Assuming that the values of variables f, g, h, i, and j are stored in registers $s0, $s1, $s2, $s3, and $s4, respectively. Furthermore the base address of arrays of integers A and B are in registers $s6 and $s7 respectively.

Write MIPS assembly language code for following C language statements: f = g - A[B[4] + 2]

lw $s0, 16($s7)     #$s0 = B[4]
sll $s0, $s0, 2     #$s0 = B[4] * 4 
add $s0, $s6, $s0   #$s0 = A + B[4] * 4
lw $s0, 0($s0)      #$s0 = A[B[4]]
sub $s0, $s1, $s0   #f = g – A[B[4]]

I found the above example online but I don't understand how it really works. Second line, isn't it shift logical left? So why is it used like this in here, doing operation $s= B[4] * 4 instead of adding 2? Third line, why is it adding instead of doing something like first line?

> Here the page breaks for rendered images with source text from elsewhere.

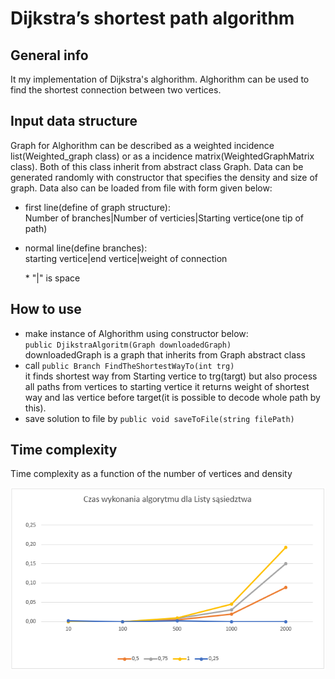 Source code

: ﻿# Dijkstra’s shortest path algorithm
## General info
It my implementation of Dijkstra's alghorithm. Alghorithm can be used to find the shortest connection between two vertices.  
## Input data structure
Graph for Alghorithm can be described as a weighted incidence list(Weighted_graph class) or as a incidence matrix(WeightedGraphMatrix class). Both of this class inherit from abstract class Graph.
Data can be generated randomly with constructor that specifies the density and size of graph. Data also can be loaded from file with 
form given below:  
- first line(define of graph structure):  
Number of branches|Number of verticies|Starting vertice(one tip of path)
- normal line(define branches):  
starting vertice|end vertice|weight of connection  
  
  \* "|" is space
## How to use
- make instance of Alghorithm using constructor below:  
`public DjikstraAlgoritm(Graph downloadedGraph)`  
downloadedGraph is a graph that inherits from Graph abstract class
- call  `public Branch FindTheShortestWayTo(int trg)`  
it finds shortest way from Starting vertice to trg(targt) but also process all paths from vertices to starting vertice
it returns weight of shortest way and las vertice before target(it is possible to decode whole path by this).
- save solution to file by `public void saveToFile(string filePath)`

 
## Time complexity
Time complexity as a function of the number of vertices and density
<p align="center">
  <img src="ListTimeComplexity.png">  
  </p>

Fourth line, 0($s0)... meaning we are getting the index 0? Why?

I was have f = h + B[g] and f = g + A[h + B[1]]. I'm sorry if this is too much question but I just don't get it.

Answer 1

Second line, isn't it shift logical left? So why is it used like this in here, doing operation $s= B[4] * 4 instead of adding 2?

Performing a logical shift left by 2 bits multiplies a value by 4. While there isn't enough context here for me to say for sure, it's most likely that this is necessary because A is an array of 32-bit values, which are 4 bytes each. Thus, B[4] must be multiplied by 4 to turn it from an index into an offset within A .

Fourth line, 0($s0)... meaning we are getting the index 0? Why?

Because, at this point, $s0 is the address of A[B[4]] — in C terminology, it is the pointer &A[B[4]] . Loading the word at an offset of 0 from that address dereferences the pointer.

The sample code you're using appears to be missing the + 2 . Adding that should be possible by modifying one instruction from what you have; I'll leave it to you to figure out what.